Thursday, May 7, 2009
2:00-3:15 Mo Willems
Speaker: #1 New York Times Bestselling author and illustrator Mo Willems is best known for his Caldecott Honor winning picture books Don’t Let the Pigeon Drive the Bus!, Knuffle Bunny: A Cautionary Tale, and Knuffle Bunny Too: A Case of Mistaken Identity.
Mo Willems Homepage
The Mo I did not know . . .Mo was a writer for Sesame Street and won 6 Emmys. Mo is also working on a musical based on his Knuffle Bunny book. Mo, a rather dynamic speaker, started his lecture with a story. Mo did a rendition of the three little pigs. Mo stated at the end that he would never create a book around the three pigs story. The audience must create the meaning of his story.

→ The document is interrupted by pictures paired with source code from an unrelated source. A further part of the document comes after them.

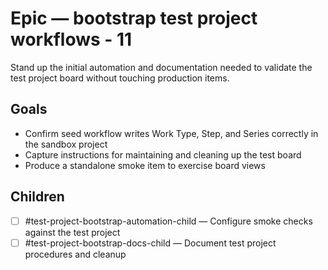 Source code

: <!--
title: Epic — bootstrap test project workflows - 11
labels: ["test"]
assignees: ["mfortin014"]
uid: test-project-bootstrap-epic-11
type: Chore
status: Draft
priority: P2
area: ci
project: "test"
series: "Throughput"
work_type: Epic
children_uids: ["test-project-bootstrap-child-1-automation-11","test-project-bootstrap-child-2-documentation-11"]
start_date: 2025-10-30
target_date: 2025-10-31
target: mvp-0.7.1
-->

# Epic — bootstrap test project workflows - 11

Stand up the initial automation and documentation needed to validate the test project board without touching production items.

## Goals

- Confirm seed workflow writes Work Type, Step, and Series correctly in the sandbox project
- Capture instructions for maintaining and cleaning up the test board
- Produce a standalone smoke item to exercise board views

## Children

- [ ] #test-project-bootstrap-automation-child — Configure smoke checks against the test project
- [ ] #test-project-bootstrap-docs-child — Document test project procedures and cleanup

Mo says that for a picture book to be successful it must be incomprehensible. With the three little pigs, everyone can picture what will happen and has preconceived notions of the story. Mo mixed up the story and the ending, but makes the point that he wants everyone to get out of his picture books what they want to get out of it.
Mo talks about readers not wanting a relationship with the author, but a relationship with the characters. Mo wants to make sure he is not present in the story. He wants to create an emotional placement with the characters, as in "Where the Wild Things Are" the reader does not notice the characters getting larger and larger. If you do notice, the author/illustrator has failed.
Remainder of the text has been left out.